Avellino punta sulla “cultura della notte”: Comune e associazioni lanciano 14 progetti per una città più viva dopo il tramonto

Un nuovo modello partecipato per vivere la città anche dopo il tramonto: è questo l’obiettivo emerso dal primo incontro del tavolo di coprogettazione sul “Piano delle economie e della cultura della notte”, tenutosi oggi nella Sala Stampa di Palazzo di Città ad Avellino.

Presenti al confronto il vicesindaco con delega alle Attività produttive e al Commercio, Alberto Bilotta, insieme ai rappresentanti di dodici realtà associative locali, che hanno risposto alla manifestazione di interesse del Comune con 14 proposte progettuali.

I progetti, variegati e innovativi, spaziano dalla valorizzazione dell’enogastronomia sostenibile alla rigenerazione di spazi urbani abbandonati, dallo sviluppo culturale delle periferie alla sensibilizzazione dei giovani su educazione stradale e consumo responsabile di alcolici.
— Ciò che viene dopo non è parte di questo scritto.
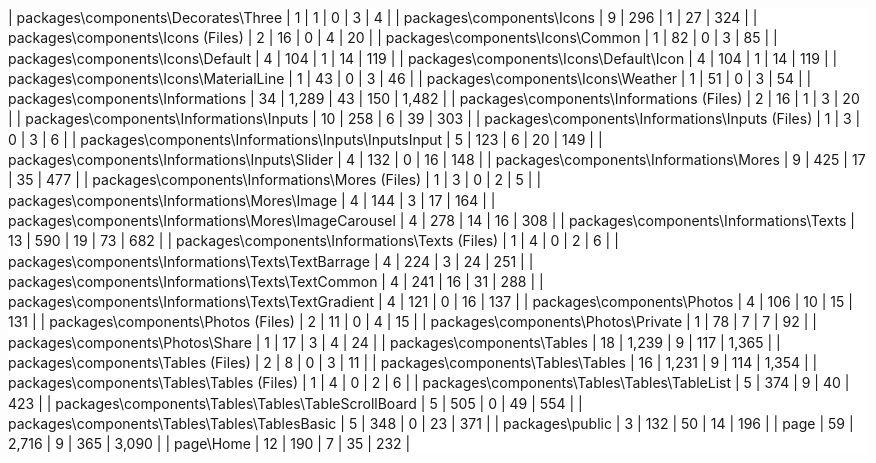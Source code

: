 | packages\\components\\Decorates\\Three | 1 | 1 | 0 | 3 | 4 |
| packages\\components\\Icons | 9 | 296 | 1 | 27 | 324 |
| packages\\components\\Icons (Files) | 2 | 16 | 0 | 4 | 20 |
| packages\\components\\Icons\\Common | 1 | 82 | 0 | 3 | 85 |
| packages\\components\\Icons\\Default | 4 | 104 | 1 | 14 | 119 |
| packages\\components\\Icons\\Default\\Icon | 4 | 104 | 1 | 14 | 119 |
| packages\\components\\Icons\\MaterialLine | 1 | 43 | 0 | 3 | 46 |
| packages\\components\\Icons\\Weather | 1 | 51 | 0 | 3 | 54 |
| packages\\components\\Informations | 34 | 1,289 | 43 | 150 | 1,482 |
| packages\\components\\Informations (Files) | 2 | 16 | 1 | 3 | 20 |
| packages\\components\\Informations\\Inputs | 10 | 258 | 6 | 39 | 303 |
| packages\\components\\Informations\\Inputs (Files) | 1 | 3 | 0 | 3 | 6 |
| packages\\components\\Informations\\Inputs\\InputsInput | 5 | 123 | 6 | 20 | 149 |
| packages\\components\\Informations\\Inputs\\Slider | 4 | 132 | 0 | 16 | 148 |
| packages\\components\\Informations\\Mores | 9 | 425 | 17 | 35 | 477 |
| packages\\components\\Informations\\Mores (Files) | 1 | 3 | 0 | 2 | 5 |
| packages\\components\\Informations\\Mores\\Image | 4 | 144 | 3 | 17 | 164 |
| packages\\components\\Informations\\Mores\\ImageCarousel | 4 | 278 | 14 | 16 | 308 |
| packages\\components\\Informations\\Texts | 13 | 590 | 19 | 73 | 682 |
| packages\\components\\Informations\\Texts (Files) | 1 | 4 | 0 | 2 | 6 |
| packages\\components\\Informations\\Texts\\TextBarrage | 4 | 224 | 3 | 24 | 251 |
| packages\\components\\Informations\\Texts\\TextCommon | 4 | 241 | 16 | 31 | 288 |
| packages\\components\\Informations\\Texts\\TextGradient | 4 | 121 | 0 | 16 | 137 |
| packages\\components\\Photos | 4 | 106 | 10 | 15 | 131 |
| packages\\components\\Photos (Files) | 2 | 11 | 0 | 4 | 15 |
| packages\\components\\Photos\\Private | 1 | 78 | 7 | 7 | 92 |
| packages\\components\\Photos\\Share | 1 | 17 | 3 | 4 | 24 |
| packages\\components\\Tables | 18 | 1,239 | 9 | 117 | 1,365 |
| packages\\components\\Tables (Files) | 2 | 8 | 0 | 3 | 11 |
| packages\\components\\Tables\\Tables | 16 | 1,231 | 9 | 114 | 1,354 |
| packages\\components\\Tables\\Tables (Files) | 1 | 4 | 0 | 2 | 6 |
| packages\\components\\Tables\\Tables\\TableList | 5 | 374 | 9 | 40 | 423 |
| packages\\components\\Tables\\Tables\\TableScrollBoard | 5 | 505 | 0 | 49 | 554 |
| packages\\components\\Tables\\Tables\\TablesBasic | 5 | 348 | 0 | 23 | 371 |
| packages\\public | 3 | 132 | 50 | 14 | 196 |
| page | 59 | 2,716 | 9 | 365 | 3,090 |
| page\\Home | 12 | 190 | 7 | 35 | 232 |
Al centro anche i temi del lavoro, della disabilità, della partecipazione civica e della riqualificazione dei parchi pubblici.
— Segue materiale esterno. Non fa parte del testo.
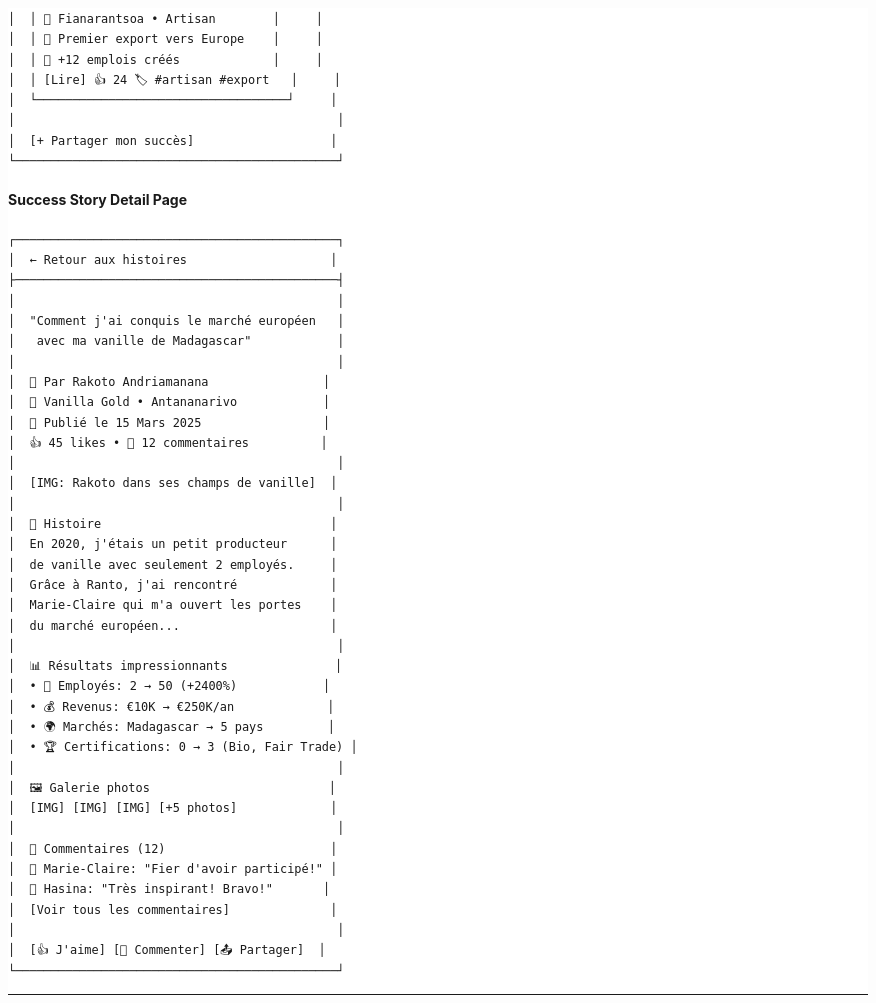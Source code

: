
 ```
│  │ 📍 Fianarantsoa • Artisan        │     │
│  │ 🎯 Premier export vers Europe    │     │
│  │ 👥 +12 emplois créés             │     │
│  │ [Lire] 👍 24 🏷️ #artisan #export   │     │
│  └───────────────────────────────────┘     │
│                                             │
│  [+ Partager mon succès]                   │
└─────────────────────────────────────────────┘
```

#### Success Story Detail Page
```
┌─────────────────────────────────────────────┐
│  ← Retour aux histoires                    │
├─────────────────────────────────────────────┤
│                                             │
│  "Comment j'ai conquis le marché européen   │
│   avec ma vanille de Madagascar"            │
│                                             │
│  👤 Par Rakoto Andriamanana                │
│  📍 Vanilla Gold • Antananarivo            │
│  📅 Publié le 15 Mars 2025                 │
│  👍 45 likes • 💬 12 commentaires          │
│                                             │
│  [IMG: Rakoto dans ses champs de vanille]  │
│                                             │
│  📖 Histoire                                │
│  En 2020, j'étais un petit producteur      │
│  de vanille avec seulement 2 employés.     │
│  Grâce à Ranto, j'ai rencontré             │
│  Marie-Claire qui m'a ouvert les portes    │
│  du marché européen...                     │
│                                             │
│  📊 Résultats impressionnants               │
│  • 👥 Employés: 2 → 50 (+2400%)            │
│  • 💰 Revenus: €10K → €250K/an             │
│  • 🌍 Marchés: Madagascar → 5 pays         │
│  • 🏆 Certifications: 0 → 3 (Bio, Fair Trade) │
│                                             │
│  🖼️ Galerie photos                         │
│  [IMG] [IMG] [IMG] [+5 photos]             │
│                                             │
│  💬 Commentaires (12)                       │
│  👤 Marie-Claire: "Fier d'avoir participé!" │
│  👤 Hasina: "Très inspirant! Bravo!"       │
│  [Voir tous les commentaires]              │
│                                             │
│  [👍 J'aime] [💬 Commenter] [📤 Partager]  │
└─────────────────────────────────────────────┘
```

---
«Costruire un nuovo modo di vivere la notte significa dare spazio a chi lavora, a chi vive e a chi fruisce della città dopo il tramonto – ha dichiarato il sindaco Laura Nargi –. Queste proposte diventeranno progetti concreti grazie al sostegno del Comune, che fornirà spazi, servizi e supporto comunicativo».

Soddisfazione anche da parte del vicesindaco Bilotta, che ha parlato di «un momento inedito di partecipazione civica» e di «una forte volontà di collaborazione tra amministrazione e associazioni per rendere Avellino una città più viva, sicura e culturalmente dinamica».

Il percorso avviato oggi rappresenta un primo passo verso un nuovo modello di governo urbano della notte, dove cultura, socialità e innovazione si intrecciano per dare nuova energia al tessuto cittadino.